Argonaut owners Howard Sokolowski and David Cynamon were expected in Calgary on Friday to take part in CFL board of governor meetings set for this weekend. They arrive amid reports that the Argonauts are looking into the feasibility of playing their home games at BMO field in Toronto, with their lease at the Rogers Centre having reaching an exit point after the 2009 CFL season.


Sources also tell sportsnet.ca that revenue-sharing scenarios will be raised by the Toronto owners at this weekend’s meetings.


“Revenue sharing will be on the table,” CFL commissioner Mark Cohon confirmed at his state of the league media address Friday morning. “We need to increase and improve the revenues that come through our league office so that there can be revenue to share.”

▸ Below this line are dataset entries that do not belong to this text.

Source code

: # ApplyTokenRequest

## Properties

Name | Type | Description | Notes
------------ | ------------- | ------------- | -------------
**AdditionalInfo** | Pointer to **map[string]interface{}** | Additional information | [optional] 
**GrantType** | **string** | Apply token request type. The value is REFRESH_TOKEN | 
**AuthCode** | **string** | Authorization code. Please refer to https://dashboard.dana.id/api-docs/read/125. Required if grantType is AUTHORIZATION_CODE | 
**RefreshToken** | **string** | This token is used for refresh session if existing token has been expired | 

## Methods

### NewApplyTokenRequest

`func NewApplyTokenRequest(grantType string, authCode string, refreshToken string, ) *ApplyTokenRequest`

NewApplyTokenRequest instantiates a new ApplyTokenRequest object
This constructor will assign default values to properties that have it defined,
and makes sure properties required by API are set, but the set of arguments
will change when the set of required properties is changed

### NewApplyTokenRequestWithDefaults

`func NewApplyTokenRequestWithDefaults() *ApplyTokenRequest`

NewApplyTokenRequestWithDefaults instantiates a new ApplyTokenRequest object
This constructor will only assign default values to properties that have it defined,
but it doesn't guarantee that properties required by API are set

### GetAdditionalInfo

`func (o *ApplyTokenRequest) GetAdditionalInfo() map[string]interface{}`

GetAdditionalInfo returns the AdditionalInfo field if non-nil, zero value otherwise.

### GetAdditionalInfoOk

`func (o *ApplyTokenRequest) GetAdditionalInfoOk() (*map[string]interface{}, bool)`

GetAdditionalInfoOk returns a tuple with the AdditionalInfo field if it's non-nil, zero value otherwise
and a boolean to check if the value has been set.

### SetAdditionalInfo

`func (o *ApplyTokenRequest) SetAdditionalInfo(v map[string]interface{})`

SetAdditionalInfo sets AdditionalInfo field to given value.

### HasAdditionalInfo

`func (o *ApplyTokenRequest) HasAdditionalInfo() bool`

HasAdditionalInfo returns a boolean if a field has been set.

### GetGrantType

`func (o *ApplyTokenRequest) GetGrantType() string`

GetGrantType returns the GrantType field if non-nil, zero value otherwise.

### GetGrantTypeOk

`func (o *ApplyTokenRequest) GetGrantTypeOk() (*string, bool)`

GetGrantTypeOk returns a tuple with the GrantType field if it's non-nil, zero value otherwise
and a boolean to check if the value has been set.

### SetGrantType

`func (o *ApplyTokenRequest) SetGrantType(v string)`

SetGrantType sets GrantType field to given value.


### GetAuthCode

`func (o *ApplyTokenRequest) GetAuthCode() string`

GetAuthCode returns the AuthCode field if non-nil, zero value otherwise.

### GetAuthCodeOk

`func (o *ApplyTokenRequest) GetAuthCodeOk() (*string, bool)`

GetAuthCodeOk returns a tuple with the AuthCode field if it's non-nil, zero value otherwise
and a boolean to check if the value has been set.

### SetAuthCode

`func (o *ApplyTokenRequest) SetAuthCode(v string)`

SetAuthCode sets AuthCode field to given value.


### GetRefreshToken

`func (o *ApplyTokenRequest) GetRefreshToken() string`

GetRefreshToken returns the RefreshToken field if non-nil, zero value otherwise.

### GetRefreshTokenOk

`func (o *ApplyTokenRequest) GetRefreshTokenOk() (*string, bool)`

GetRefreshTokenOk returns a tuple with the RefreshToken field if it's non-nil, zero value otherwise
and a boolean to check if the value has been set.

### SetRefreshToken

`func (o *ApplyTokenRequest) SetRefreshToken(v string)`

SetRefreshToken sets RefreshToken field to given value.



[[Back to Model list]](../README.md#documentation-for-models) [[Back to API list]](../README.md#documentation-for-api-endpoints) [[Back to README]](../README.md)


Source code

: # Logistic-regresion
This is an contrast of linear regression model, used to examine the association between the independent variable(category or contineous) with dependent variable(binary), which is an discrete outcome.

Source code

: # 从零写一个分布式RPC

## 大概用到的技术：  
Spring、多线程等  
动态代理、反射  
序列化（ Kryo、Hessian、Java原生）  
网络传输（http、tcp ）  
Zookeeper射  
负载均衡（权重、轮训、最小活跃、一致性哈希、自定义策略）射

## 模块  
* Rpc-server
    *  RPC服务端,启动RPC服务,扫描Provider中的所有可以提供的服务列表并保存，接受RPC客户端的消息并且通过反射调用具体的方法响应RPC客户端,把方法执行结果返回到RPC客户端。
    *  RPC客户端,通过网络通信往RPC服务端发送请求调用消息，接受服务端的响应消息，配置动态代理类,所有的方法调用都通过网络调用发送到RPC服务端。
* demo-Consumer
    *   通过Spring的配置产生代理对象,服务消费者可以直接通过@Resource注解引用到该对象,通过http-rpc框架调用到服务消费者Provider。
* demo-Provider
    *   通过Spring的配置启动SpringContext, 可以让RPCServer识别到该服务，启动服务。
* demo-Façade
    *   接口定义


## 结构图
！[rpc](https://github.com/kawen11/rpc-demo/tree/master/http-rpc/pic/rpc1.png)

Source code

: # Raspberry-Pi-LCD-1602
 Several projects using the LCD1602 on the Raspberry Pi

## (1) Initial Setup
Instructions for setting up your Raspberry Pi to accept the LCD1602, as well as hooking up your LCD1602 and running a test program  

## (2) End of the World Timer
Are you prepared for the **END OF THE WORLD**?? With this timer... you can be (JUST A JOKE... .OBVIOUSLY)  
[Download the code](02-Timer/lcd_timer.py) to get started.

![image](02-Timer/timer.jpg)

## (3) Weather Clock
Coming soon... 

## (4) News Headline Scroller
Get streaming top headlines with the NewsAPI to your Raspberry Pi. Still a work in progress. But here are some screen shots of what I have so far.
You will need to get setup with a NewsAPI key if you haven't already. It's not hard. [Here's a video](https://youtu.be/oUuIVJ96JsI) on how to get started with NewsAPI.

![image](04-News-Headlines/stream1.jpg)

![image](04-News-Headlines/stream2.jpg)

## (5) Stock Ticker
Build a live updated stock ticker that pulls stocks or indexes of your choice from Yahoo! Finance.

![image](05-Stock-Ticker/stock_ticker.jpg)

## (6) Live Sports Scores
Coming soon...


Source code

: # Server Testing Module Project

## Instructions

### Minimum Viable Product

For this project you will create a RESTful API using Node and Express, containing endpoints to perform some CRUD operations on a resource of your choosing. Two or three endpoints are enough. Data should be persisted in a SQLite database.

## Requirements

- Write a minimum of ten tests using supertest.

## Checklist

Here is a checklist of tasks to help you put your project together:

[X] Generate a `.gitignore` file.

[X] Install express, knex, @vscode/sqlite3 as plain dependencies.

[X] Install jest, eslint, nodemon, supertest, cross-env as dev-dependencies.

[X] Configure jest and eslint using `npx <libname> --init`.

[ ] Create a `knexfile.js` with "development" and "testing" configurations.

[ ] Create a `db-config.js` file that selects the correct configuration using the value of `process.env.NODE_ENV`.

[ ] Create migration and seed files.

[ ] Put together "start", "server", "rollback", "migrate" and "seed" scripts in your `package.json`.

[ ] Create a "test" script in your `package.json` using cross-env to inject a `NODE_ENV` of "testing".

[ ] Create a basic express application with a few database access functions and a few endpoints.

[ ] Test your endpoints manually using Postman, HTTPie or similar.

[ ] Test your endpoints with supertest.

It’s a chicken and egg situation when it comes to giving the Argonauts a larger share of league revenues than other clubs. Because the Argonauts represent the most populous CFL market, their very presence pumps dollars into the CFL’s national TV deal and all national advertising platforms.


But if the league decides not to help the Argos and they disappear, then all of those revenue streams will decrease — likely by more money than is required to keep the Argos afloat.


“The bills are being paid,” Cohon cautioned of the situation in Toronto. “Fans need to know that the Toronto Argonauts will be around for generations and generations.”


By moving to BMO field, which seats just over 20,000, the Argos could create a demand for tickets that just does not exist at the cavernous Rogers Centre. That would mean an increase in ticket prices for the 3-15 team, and perhaps an additional increase in parking and concessions, two revenue streams that do not exist for the team in its current location.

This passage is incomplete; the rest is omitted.